Assignment =>
From the entries below, copy every line that holds the word "mailto".

#####

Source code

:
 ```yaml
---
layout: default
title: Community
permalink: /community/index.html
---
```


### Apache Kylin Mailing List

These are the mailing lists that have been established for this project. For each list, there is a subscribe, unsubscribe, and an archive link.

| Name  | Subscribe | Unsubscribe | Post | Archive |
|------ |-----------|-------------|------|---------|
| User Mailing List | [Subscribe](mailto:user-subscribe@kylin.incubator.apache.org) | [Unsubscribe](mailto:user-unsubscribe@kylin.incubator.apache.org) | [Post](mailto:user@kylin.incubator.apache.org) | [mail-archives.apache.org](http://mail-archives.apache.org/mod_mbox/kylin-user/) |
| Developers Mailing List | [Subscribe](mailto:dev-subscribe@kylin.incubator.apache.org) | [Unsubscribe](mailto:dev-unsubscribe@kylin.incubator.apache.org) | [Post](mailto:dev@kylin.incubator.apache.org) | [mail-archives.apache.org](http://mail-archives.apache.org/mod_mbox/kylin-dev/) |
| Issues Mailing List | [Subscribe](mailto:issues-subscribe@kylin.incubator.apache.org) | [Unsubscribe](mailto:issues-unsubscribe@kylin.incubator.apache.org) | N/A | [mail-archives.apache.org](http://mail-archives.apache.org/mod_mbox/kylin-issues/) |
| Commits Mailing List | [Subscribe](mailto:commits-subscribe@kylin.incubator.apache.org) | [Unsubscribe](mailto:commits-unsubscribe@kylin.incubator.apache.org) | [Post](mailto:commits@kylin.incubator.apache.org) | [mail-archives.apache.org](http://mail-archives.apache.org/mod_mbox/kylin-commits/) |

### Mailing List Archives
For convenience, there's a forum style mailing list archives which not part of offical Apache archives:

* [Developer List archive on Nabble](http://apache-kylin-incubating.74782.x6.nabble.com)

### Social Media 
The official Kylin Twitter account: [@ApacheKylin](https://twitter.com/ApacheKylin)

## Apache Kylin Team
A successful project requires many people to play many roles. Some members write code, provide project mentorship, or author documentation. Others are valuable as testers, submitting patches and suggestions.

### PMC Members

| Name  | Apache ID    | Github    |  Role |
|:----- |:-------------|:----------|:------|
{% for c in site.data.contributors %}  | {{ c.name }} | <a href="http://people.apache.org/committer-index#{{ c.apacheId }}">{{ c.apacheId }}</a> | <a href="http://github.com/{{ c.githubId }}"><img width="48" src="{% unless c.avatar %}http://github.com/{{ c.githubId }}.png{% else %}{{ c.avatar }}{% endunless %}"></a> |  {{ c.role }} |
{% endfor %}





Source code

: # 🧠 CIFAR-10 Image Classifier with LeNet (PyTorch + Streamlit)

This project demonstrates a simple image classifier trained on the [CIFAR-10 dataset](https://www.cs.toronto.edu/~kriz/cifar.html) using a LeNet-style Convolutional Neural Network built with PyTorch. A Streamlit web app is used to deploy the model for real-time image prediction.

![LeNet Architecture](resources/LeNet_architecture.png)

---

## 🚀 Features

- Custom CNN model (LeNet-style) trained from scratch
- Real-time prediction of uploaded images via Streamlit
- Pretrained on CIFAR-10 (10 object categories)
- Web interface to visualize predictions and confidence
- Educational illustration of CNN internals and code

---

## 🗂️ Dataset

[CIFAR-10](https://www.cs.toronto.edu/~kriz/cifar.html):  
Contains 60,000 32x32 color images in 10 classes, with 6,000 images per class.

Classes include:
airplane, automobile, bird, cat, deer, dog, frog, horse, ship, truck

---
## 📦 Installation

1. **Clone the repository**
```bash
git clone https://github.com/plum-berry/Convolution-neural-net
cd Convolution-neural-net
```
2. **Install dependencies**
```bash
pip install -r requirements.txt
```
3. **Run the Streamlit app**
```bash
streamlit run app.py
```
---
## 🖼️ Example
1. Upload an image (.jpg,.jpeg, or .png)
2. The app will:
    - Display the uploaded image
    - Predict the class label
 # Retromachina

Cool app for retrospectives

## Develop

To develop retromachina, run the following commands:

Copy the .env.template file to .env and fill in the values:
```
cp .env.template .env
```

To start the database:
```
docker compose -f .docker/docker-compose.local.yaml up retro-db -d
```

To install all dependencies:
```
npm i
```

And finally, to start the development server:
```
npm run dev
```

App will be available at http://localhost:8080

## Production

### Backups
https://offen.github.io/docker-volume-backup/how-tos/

#####

Exercise result =>
| User Mailing List | [Subscribe](mailto:user-subscribe@kylin.incubator.apache.org) | [Unsubscribe](mailto:user-unsubscribe@kylin.incubator.apache.org) | [Post](mailto:user@kylin.incubator.apache.org) | [mail-archives.apache.org](http://mail-archives.apache.org/mod_mbox/kylin-user/) |
| Developers Mailing List | [Subscribe](mailto:dev-subscribe@kylin.incubator.apache.org) | [Unsubscribe](mailto:dev-unsubscribe@kylin.incubator.apache.org) | [Post](mailto:dev@kylin.incubator.apache.org) | [mail-archives.apache.org](http://mail-archives.apache.org/mod_mbox/kylin-dev/) |
| Issues Mailing List | [Subscribe](mailto:issues-subscribe@kylin.incubator.apache.org) | [Unsubscribe](mailto:issues-unsubscribe@kylin.incubator.apache.org) | N/A | [mail-archives.apache.org](http://mail-archives.apache.org/mod_mbox/kylin-issues/) |
| Commits Mailing List | [Subscribe](mailto:commits-subscribe@kylin.incubator.apache.org) | [Unsubscribe](mailto:commits-unsubscribe@kylin.incubator.apache.org) | [Post](mailto:commits@kylin.incubator.apache.org) | [mail-archives.apache.org](http://mail-archives.apache.org/mod_mbox/kylin-commits/) |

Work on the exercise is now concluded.